* **TASK OBJECTIVE**:
Each entry should be duplicated exactly, with no line missing.

━━━━

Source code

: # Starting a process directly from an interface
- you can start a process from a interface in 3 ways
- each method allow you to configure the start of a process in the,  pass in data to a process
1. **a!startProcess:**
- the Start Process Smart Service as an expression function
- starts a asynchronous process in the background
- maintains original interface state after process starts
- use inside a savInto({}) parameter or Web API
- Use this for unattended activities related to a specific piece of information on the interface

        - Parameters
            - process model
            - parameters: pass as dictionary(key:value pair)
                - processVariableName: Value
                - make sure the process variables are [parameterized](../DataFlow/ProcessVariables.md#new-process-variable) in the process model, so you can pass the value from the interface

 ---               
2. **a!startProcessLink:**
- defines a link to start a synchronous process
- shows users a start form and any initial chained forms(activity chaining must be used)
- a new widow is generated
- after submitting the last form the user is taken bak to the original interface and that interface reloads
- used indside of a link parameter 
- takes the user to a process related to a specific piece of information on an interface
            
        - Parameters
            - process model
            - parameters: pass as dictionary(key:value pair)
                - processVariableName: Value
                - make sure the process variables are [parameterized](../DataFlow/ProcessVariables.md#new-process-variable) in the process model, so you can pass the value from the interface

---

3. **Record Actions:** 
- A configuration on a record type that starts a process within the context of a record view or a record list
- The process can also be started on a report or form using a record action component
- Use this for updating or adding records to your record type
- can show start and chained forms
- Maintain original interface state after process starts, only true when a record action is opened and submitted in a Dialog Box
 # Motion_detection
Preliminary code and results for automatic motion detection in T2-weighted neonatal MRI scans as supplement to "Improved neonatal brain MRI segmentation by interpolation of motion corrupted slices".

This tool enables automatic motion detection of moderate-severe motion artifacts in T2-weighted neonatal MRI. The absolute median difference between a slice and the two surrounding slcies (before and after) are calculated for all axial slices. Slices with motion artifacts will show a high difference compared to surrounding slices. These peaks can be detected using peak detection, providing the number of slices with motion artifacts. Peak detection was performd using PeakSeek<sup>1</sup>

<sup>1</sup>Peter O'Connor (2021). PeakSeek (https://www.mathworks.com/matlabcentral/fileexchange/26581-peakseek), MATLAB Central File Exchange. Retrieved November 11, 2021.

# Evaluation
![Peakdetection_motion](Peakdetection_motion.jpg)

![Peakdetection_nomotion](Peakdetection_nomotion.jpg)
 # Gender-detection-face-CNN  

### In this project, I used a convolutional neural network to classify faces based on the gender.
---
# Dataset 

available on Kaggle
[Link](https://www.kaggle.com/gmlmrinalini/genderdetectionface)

━━━━

* **PROBLEM SOLUTION**:
Source code

: # Starting a process directly from an interface
- you can start a process from a interface in 3 ways
- each method allow you to configure the start of a process in the,  pass in data to a process
1. **a!startProcess:**
- the Start Process Smart Service as an expression function
- starts a asynchronous process in the background
- maintains original interface state after process starts
- use inside a savInto({}) parameter or Web API
- Use this for unattended activities related to a specific piece of information on the interface

        - Parameters
            - process model
            - parameters: pass as dictionary(key:value pair)
                - processVariableName: Value
                - make sure the process variables are [parameterized](../DataFlow/ProcessVariables.md#new-process-variable) in the process model, so you can pass the value from the interface

 ---               
2. **a!startProcessLink:**
- defines a link to start a synchronous process
- shows users a start form and any initial chained forms(activity chaining must be used)
- a new widow is generated
- after submitting the last form the user is taken bak to the original interface and that interface reloads
- used indside of a link parameter 
- takes the user to a process related to a specific piece of information on an interface
            
        - Parameters
            - process model
            - parameters: pass as dictionary(key:value pair)
                - processVariableName: Value
                - make sure the process variables are [parameterized](../DataFlow/ProcessVariables.md#new-process-variable) in the process model, so you can pass the value from the interface

---

3. **Record Actions:** 
- A configuration on a record type that starts a process within the context of a record view or a record list
- The process can also be started on a report or form using a record action component
- Use this for updating or adding records to your record type
- can show start and chained forms
- Maintain original interface state after process starts, only true when a record action is opened and submitted in a Dialog Box
 # Motion_detection
Preliminary code and results for automatic motion detection in T2-weighted neonatal MRI scans as supplement to "Improved neonatal brain MRI segmentation by interpolation of motion corrupted slices".

This tool enables automatic motion detection of moderate-severe motion artifacts in T2-weighted neonatal MRI. The absolute median difference between a slice and the two surrounding slcies (before and after) are calculated for all axial slices. Slices with motion artifacts will show a high difference compared to surrounding slices. These peaks can be detected using peak detection, providing the number of slices with motion artifacts. Peak detection was performd using PeakSeek<sup>1</sup>

<sup>1</sup>Peter O'Connor (2021). PeakSeek (https://www.mathworks.com/matlabcentral/fileexchange/26581-peakseek), MATLAB Central File Exchange. Retrieved November 11, 2021.

# Evaluation
![Peakdetection_motion](Peakdetection_motion.jpg)

![Peakdetection_nomotion](Peakdetection_nomotion.jpg)
 # Gender-detection-face-CNN  

### In this project, I used a convolutional neural network to classify faces based on the gender.
---
# Dataset 

available on Kaggle
[Link](https://www.kaggle.com/gmlmrinalini/genderdetectionface)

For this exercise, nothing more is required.